What you give back must match the data character for character.

### WORKING DATA
──────────────────────────────
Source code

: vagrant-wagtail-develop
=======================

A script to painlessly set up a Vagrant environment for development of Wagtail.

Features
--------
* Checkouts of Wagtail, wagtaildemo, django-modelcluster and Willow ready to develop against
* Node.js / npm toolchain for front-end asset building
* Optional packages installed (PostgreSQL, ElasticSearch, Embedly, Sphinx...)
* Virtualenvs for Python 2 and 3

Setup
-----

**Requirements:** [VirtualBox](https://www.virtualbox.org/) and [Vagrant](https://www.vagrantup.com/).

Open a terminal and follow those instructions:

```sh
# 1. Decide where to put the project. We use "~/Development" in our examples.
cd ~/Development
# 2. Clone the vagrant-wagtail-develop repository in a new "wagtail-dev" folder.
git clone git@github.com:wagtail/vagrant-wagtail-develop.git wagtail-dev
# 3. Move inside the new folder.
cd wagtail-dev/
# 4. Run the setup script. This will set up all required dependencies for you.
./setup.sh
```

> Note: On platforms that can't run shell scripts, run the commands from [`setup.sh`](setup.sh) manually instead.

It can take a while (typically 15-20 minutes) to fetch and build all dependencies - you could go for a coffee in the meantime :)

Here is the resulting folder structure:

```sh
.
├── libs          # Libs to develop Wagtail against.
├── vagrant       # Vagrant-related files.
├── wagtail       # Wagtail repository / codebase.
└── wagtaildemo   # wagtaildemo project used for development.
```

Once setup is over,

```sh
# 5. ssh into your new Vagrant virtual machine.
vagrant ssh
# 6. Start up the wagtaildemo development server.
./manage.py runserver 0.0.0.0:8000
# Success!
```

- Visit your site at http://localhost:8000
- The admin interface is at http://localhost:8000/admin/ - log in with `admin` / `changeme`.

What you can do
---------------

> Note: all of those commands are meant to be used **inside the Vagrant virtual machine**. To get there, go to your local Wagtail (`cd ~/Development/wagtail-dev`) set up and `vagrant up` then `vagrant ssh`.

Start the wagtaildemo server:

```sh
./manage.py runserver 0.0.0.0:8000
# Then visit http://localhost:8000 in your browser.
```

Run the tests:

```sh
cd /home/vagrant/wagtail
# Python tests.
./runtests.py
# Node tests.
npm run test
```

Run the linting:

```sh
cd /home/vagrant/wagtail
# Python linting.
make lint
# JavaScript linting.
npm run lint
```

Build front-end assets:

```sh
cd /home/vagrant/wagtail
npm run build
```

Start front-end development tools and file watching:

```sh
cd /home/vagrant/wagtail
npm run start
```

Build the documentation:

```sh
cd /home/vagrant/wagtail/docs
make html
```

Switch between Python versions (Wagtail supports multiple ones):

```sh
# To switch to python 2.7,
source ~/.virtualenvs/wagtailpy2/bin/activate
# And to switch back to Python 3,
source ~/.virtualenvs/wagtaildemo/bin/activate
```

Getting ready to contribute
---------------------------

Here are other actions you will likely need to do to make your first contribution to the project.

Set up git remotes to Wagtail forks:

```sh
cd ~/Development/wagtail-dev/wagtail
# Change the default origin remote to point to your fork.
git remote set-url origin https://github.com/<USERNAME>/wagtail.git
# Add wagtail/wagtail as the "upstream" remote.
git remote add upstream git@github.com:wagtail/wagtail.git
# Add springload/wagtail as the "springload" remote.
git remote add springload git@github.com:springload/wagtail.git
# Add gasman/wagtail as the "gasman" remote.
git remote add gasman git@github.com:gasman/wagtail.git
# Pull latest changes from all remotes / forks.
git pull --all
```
──────────────────────────────
### RESPONSE TO THIS TASK
Source code

: vagrant-wagtail-develop
=======================

A script to painlessly set up a Vagrant environment for development of Wagtail.

Features
--------
* Checkouts of Wagtail, wagtaildemo, django-modelcluster and Willow ready to develop against
* Node.js / npm toolchain for front-end asset building
* Optional packages installed (PostgreSQL, ElasticSearch, Embedly, Sphinx...)
* Virtualenvs for Python 2 and 3

Setup
-----

**Requirements:** [VirtualBox](https://www.virtualbox.org/) and [Vagrant](https://www.vagrantup.com/).

Open a terminal and follow those instructions:

```sh
# 1. Decide where to put the project. We use "~/Development" in our examples.
cd ~/Development
# 2. Clone the vagrant-wagtail-develop repository in a new "wagtail-dev" folder.
git clone git@github.com:wagtail/vagrant-wagtail-develop.git wagtail-dev
# 3. Move inside the new folder.
cd wagtail-dev/
# 4. Run the setup script. This will set up all required dependencies for you.
./setup.sh
```

> Note: On platforms that can't run shell scripts, run the commands from [`setup.sh`](setup.sh) manually instead.

It can take a while (typically 15-20 minutes) to fetch and build all dependencies - you could go for a coffee in the meantime :)

Here is the resulting folder structure:

```sh
.
├── libs          # Libs to develop Wagtail against.
├── vagrant       # Vagrant-related files.
├── wagtail       # Wagtail repository / codebase.
└── wagtaildemo   # wagtaildemo project used for development.
```

Once setup is over,

```sh
# 5. ssh into your new Vagrant virtual machine.
vagrant ssh
# 6. Start up the wagtaildemo development server.
./manage.py runserver 0.0.0.0:8000
# Success!
```

- Visit your site at http://localhost:8000
- The admin interface is at http://localhost:8000/admin/ - log in with `admin` / `changeme`.

What you can do
---------------

> Note: all of those commands are meant to be used **inside the Vagrant virtual machine**. To get there, go to your local Wagtail (`cd ~/Development/wagtail-dev`) set up and `vagrant up` then `vagrant ssh`.

Start the wagtaildemo server:

```sh
./manage.py runserver 0.0.0.0:8000
# Then visit http://localhost:8000 in your browser.
```

Run the tests:

```sh
cd /home/vagrant/wagtail
# Python tests.
./runtests.py
# Node tests.
npm run test
```

Run the linting:

```sh
cd /home/vagrant/wagtail
# Python linting.
make lint
# JavaScript linting.
npm run lint
```

Build front-end assets:

```sh
cd /home/vagrant/wagtail
npm run build
```

Start front-end development tools and file watching:

```sh
cd /home/vagrant/wagtail
npm run start
```

Build the documentation:

```sh
cd /home/vagrant/wagtail/docs
make html
```

Switch between Python versions (Wagtail supports multiple ones):

```sh
# To switch to python 2.7,
source ~/.virtualenvs/wagtailpy2/bin/activate
# And to switch back to Python 3,
source ~/.virtualenvs/wagtaildemo/bin/activate
```

Getting ready to contribute
---------------------------

Here are other actions you will likely need to do to make your first contribution to the project.

Set up git remotes to Wagtail forks:

```sh
cd ~/Development/wagtail-dev/wagtail
# Change the default origin remote to point to your fork.
git remote set-url origin https://github.com/<USERNAME>/wagtail.git
# Add wagtail/wagtail as the "upstream" remote.
git remote add upstream git@github.com:wagtail/wagtail.git
# Add springload/wagtail as the "springload" remote.
git remote add springload git@github.com:springload/wagtail.git
# Add gasman/wagtail as the "gasman" remote.
git remote add gasman git@github.com:gasman/wagtail.git
# Pull latest changes from all remotes / forks.
git pull --all
```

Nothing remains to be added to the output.